The blaring of the smoke alarm only made the humiliation that much worse.

Matt rushed into the kitchen, waving a newspaper at the smoke. “Whoa there! Let’s not add burned down house to our list of bizarre occurrences for the month.”

“Sorry. I guess I got distracted.”

Matt pulled the battery from the fire alarm. “No big deal, right? It might can be salvaged.”

He grimaced at the charged edges of the meat in the pan. “Or maybe the dog would like a treat.”

Cassie sighed. “I’m not sure even Barney should eat that. Anyhow, I’ll make the kids some peanut butter and jelly sandwiches. You want one?”

“You know what? Yeah. I haven’t one of those in years. Crustless?”

Cassie shook her head. “What are you, 6?”

“Just for sentimental reasons,” Matt said with a wink. “My mom used to make them that way for me.”

Cassie pulled the bread out of the bread box and Matt slid the peanut butter and jelly across the counter.

“So, being quarantined with me has to be pretty boring for you, huh?” he asked.

“Not really,” she said with a smile, spreading peanut butter on slices of bread. “But it is weird seeing you here this time of day or, well, much at all.”

Matt winced softly. “Ouch.”

“Well, it’s not your fault. You’re busy.” He couldn’t read her tone of voice but sadly it seemed more apathetic, more along the line of “that’s just the way it is” than anything else.

Matt leaned back against the counter, sliding his hands in his dress pants pockets. He looked at his dress shoes, chewing on his bottom lip, thinking. First, he thought about how absent he’d been in his family’s life. Then he thought about how he was quarantined at home but for some reason he was still wearing dress shoes, a dress shirt and tie, as if he was on his way to a meeting or a congressional hearing.  He had apparently forgotten how to relax, unwind, and kick back.

He cleared his throat. “I guess I can go to change into something more comfortable. It doesn’t look like I’ll be doing anything business related for a few days anyhow.”

When he returned wearing a pair of sweatpants and a Garth Brooks t-shirt the children were already around the table, munching on sandwiches and drinking chocolate milk.

“Daddy! Sit next to me!” his youngest, Lauren, called, tapping the back of the chair next to her.

“Okay. I can do that.”

His son Tyler eyed him over his glass of chocolate milk as he drank from it. At the age of 13 he waffled between being interested and detached most of the time Matt interacted with him.

“It’s weird seeing you here,” Tyler said bluntly as Matt sat down.

Matt looked into his son’s bright blue eyes, noticing the acne starting to form along the top of his forehead near his closely cropped hairline.

Matt wasn’t sure how to take the comment. Did Tyler mean “good weird” or “bad weird”? Should he ask? Did he even want to know?

Luckily, he didn’t have to decipher his son’s meaning for long.

“But it’s a good weird, right?” Cassie asked, as if she could read Matt’s mind, and after 15-years of marriage, she probably could.

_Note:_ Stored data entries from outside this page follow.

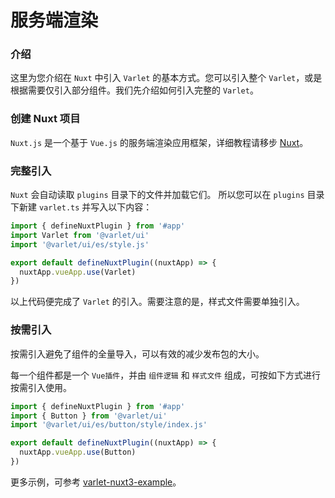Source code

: # 服务端渲染

### 介绍

这里为您介绍在 `Nuxt` 中引入 `Varlet` 的基本方式。您可以引入整个 `Varlet`，或是根据需要仅引入部分组件。我们先介绍如何引入完整的 `Varlet`。

### 创建 Nuxt 项目

`Nuxt.js` 是一个基于 `Vue.js` 的服务端渲染应用框架，详细教程请移步 [Nuxt](https://v3.nuxtjs.org/)。
### 完整引入

`Nuxt` 会自动读取 `plugins` 目录下的文件并加载它们。
所以您可以在 `plugins` 目录下新建 `varlet.ts` 并写入以下内容：

```js
import { defineNuxtPlugin } from '#app'
import Varlet from '@varlet/ui'
import '@varlet/ui/es/style.js'

export default defineNuxtPlugin((nuxtApp) => {
  nuxtApp.vueApp.use(Varlet)
})

```

以上代码便完成了 `Varlet` 的引入。需要注意的是，样式文件需要单独引入。

### 按需引入

按需引入避免了组件的全量导入，可以有效的减少发布包的大小。

每一个组件都是一个 `Vue插件`，并由 `组件逻辑` 和 `样式文件` 组成，可按如下方式进行按需引入使用。

```js
import { defineNuxtPlugin } from '#app'
import { Button } from '@varlet/ui'
import '@varlet/ui/es/button/style/index.js'

export default defineNuxtPlugin((nuxtApp) => {
  nuxtApp.vueApp.use(Button)
})
```

更多示例，可参考 [varlet-nuxt3-example](https://github.com/varletjs/varlet-nuxt3-example)。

Tyler grinned. “Yeah. It’s a good weird. Just weird.”

Gracie, the middle daughter, smiled sweetly at Matt and then giggled around a mouthful of sandwich.

“I like you being here, Daddy.”

Matt smiled back at her, reaching across the table to cover her hand with his. “I like it too, sweetie. Maybe something good will come out of all of this, huh? At least you will all see me a little more often.”

His gaze focused on Cassie and he saw she was watching him, but again he was having a hard time reading her feelings. Was she happy they’d all be spending more time together? Or was the extra time with him simply a reminder for her how much she didn’t need him around anymore?